Yalnız STK'lerin aksine buradaki ilişkiler gizli kapaklı ve fevkalade karmaşık olduğundan, okurların aklını karıştırmamak için oklu şemalar yerine birkaç satır başlığı ve soruyla durumu özetlemeye çalışacağız:
- TSK, "Türkiye'yi bölmeye çalışan ABD"den milyonlarca dolar hibe alıyor: 1941–1944 döneminde Ödünç Verme ve Kiralama (Lend and Lease) Kanunu çerçevesinde ABD tarafından Türkiye’ye 95 milyon dolarlık savaş malzemesi verildi. 1945'te Türkiye ve ABD arasında yapılan Askeri Yardım Antlaşması ile İkinci Dünya Savaşı sırasında sağlanacak askeri yardım bir anlaşma ile taahhüt altına alındı. Savaş sonrasında Truman Doktrini ve Marshall Planı çerçevesinde ABD tarafından yardım sağlandı. O günden bu yana ABD ve NATO kapsamında TSK'ye yapılan toplam hibelerin tutarı nedir?
- Genelkurmay Başkanlığı, "Türkiye'yi bölmeye çalışan AB"den milyonlarca avro hibe alıyor: AB Genel Sekreterliği 2007 tahsislerine dair yaptığı açıklamada "Mehmetçik Projesi" için 12,7 milyon avro verildiğini söyledi. Bu projenin detayları neler? Genelkurmay Başkanlığı, kendine karşı nasıl faaliyetlere girişmeyi düşünüyor?
- Makine Kimya Endüstrisi'nin (MKE) ordu için ürettiği el bombalarının Cumhuriyet'in bahçesine atıldığı, Sıhhıye meydanına gizlendiği ortaya çıkıyor; Kara Kuvvetleri Komutanlığı bu bombaların nasıl oralara gittiğini açıklamıyor? Eski komutanlar "korkutmak için birkaç bomba salladığını" söylüyor. Genelkurmay Başkanı, Şemdinli'de kitabevini bombalayan subaylar için "tanırım iyi çocuktur" diyor.
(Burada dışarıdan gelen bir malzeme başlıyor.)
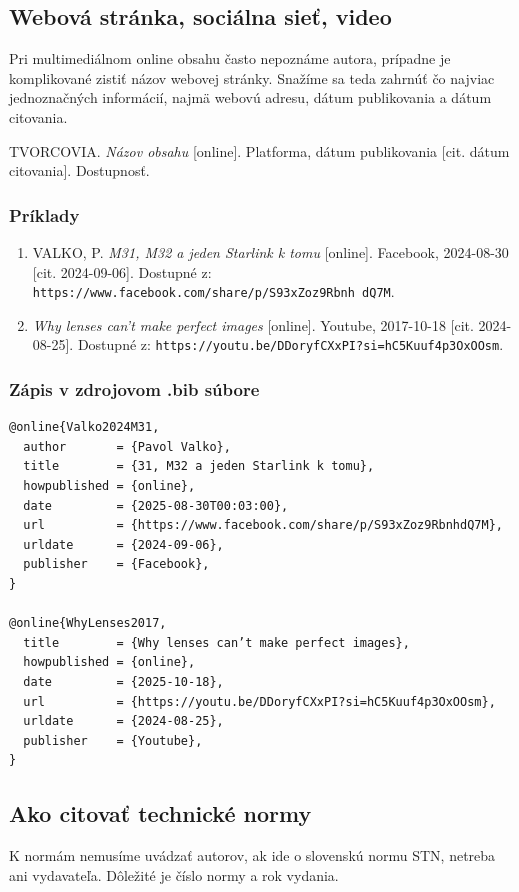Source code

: \subsection{Webová stránka, sociálna sieť, video}
Pri multimediálnom online obsahu často nepoznáme autora,
prípadne je komplikované zistiť názov webovej stránky.
Snažíme sa teda zahrnúť čo najviac jednoznačných informácií,
najmä webovú adresu, dátum publikovania a dátum citovania.
\begin{trivlist}
  \item TVORCOVIA. \textit{Názov obsahu} [online]. Platforma, dátum publikovania [cit. dátum citovania]. Dostupnosť.
\end{trivlist}

\subsubsection*{\normalsize Príklady}
\begin{enumerate}
  \item VALKO, P. \textit{M31, M32 a jeden Starlink k tomu} [online]. Facebook, 2024-08-30 [cit. 2024-09-06]. Dostupné z: \texttt{https://www.facebook.com/share/p/S93xZoz9Rbnh
  dQ7M}.

  \item \textit{Why lenses can't make perfect images} [online]. Youtube, 2017-10-18 [cit. 2024-08-25]. Dostupné z: \texttt{https://youtu.be/DDoryfCXxPI?si=hC5Kuuf4p3OxOOsm}.
\end{enumerate}

\subsubsection*{\normalsize Zápis v zdrojovom .bib súbore}
\begin{verbatim}
@online{Valko2024M31,
  author       = {Pavol Valko},
  title        = {31, M32 a jeden Starlink k tomu},
  howpublished = {online},
  date         = {2025-08-30T00:03:00},
  url          = {https://www.facebook.com/share/p/S93xZoz9RbnhdQ7M},
  urldate      = {2024-09-06},
  publisher    = {Facebook},
}

@online{WhyLenses2017,
  title        = {Why lenses can’t make perfect images},
  howpublished = {online},
  date         = {2025-10-18},
  url          = {https://youtu.be/DDoryfCXxPI?si=hC5Kuuf4p3OxOOsm},
  urldate      = {2024-08-25},
  publisher    = {Youtube},
}
\end{verbatim}

\subsection{Ako citovať technické normy}
K normám nemusíme uvádzať autorov, ak ide o slovenskú normu STN, netreba ani vydavateľa. Dôležité je číslo normy a rok vydania.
Emekli komutanların görevdeyken darbe planladığı ortaya çıkıyor.
"Andıç" bizim işimiz!
Başlıklar ve sorular çoğaltılabilir. Özetle, bütçeden büyük bir pay ayrılan ama bu parayı nasıl harcadığını açıklamayan, büyük ölçüde yargı denetiminin dışında kalan Genelkurmay, bir kez daha yurttaşların sadece hukukla bağlı kalmasına razı olmayıp onları kendi kurallarına göre yargılayıp, sınıflandırıyor.
Yukarıda sıraladığımız konuları Genelkurmay'ın bağlı olduğu Başbakanlığın bilgisine sunuyoruz. Andıçta yazmıyor ama hatırlatalım; bu bizim işimiz. (EÜ/GG)
Not: Genelkurmay Başkanlığı andıçta bütün ilişkileri yerli yerine oturtmuş da, Üstün Ergüder'le Açık Toplum Enstitüsü arasında bir soru işareti var. Boşluğu doldurmak için söyleyelim; kendisi iki dönem enstitünün Türkiye ofisinin danışma kurulunda yer almıştı.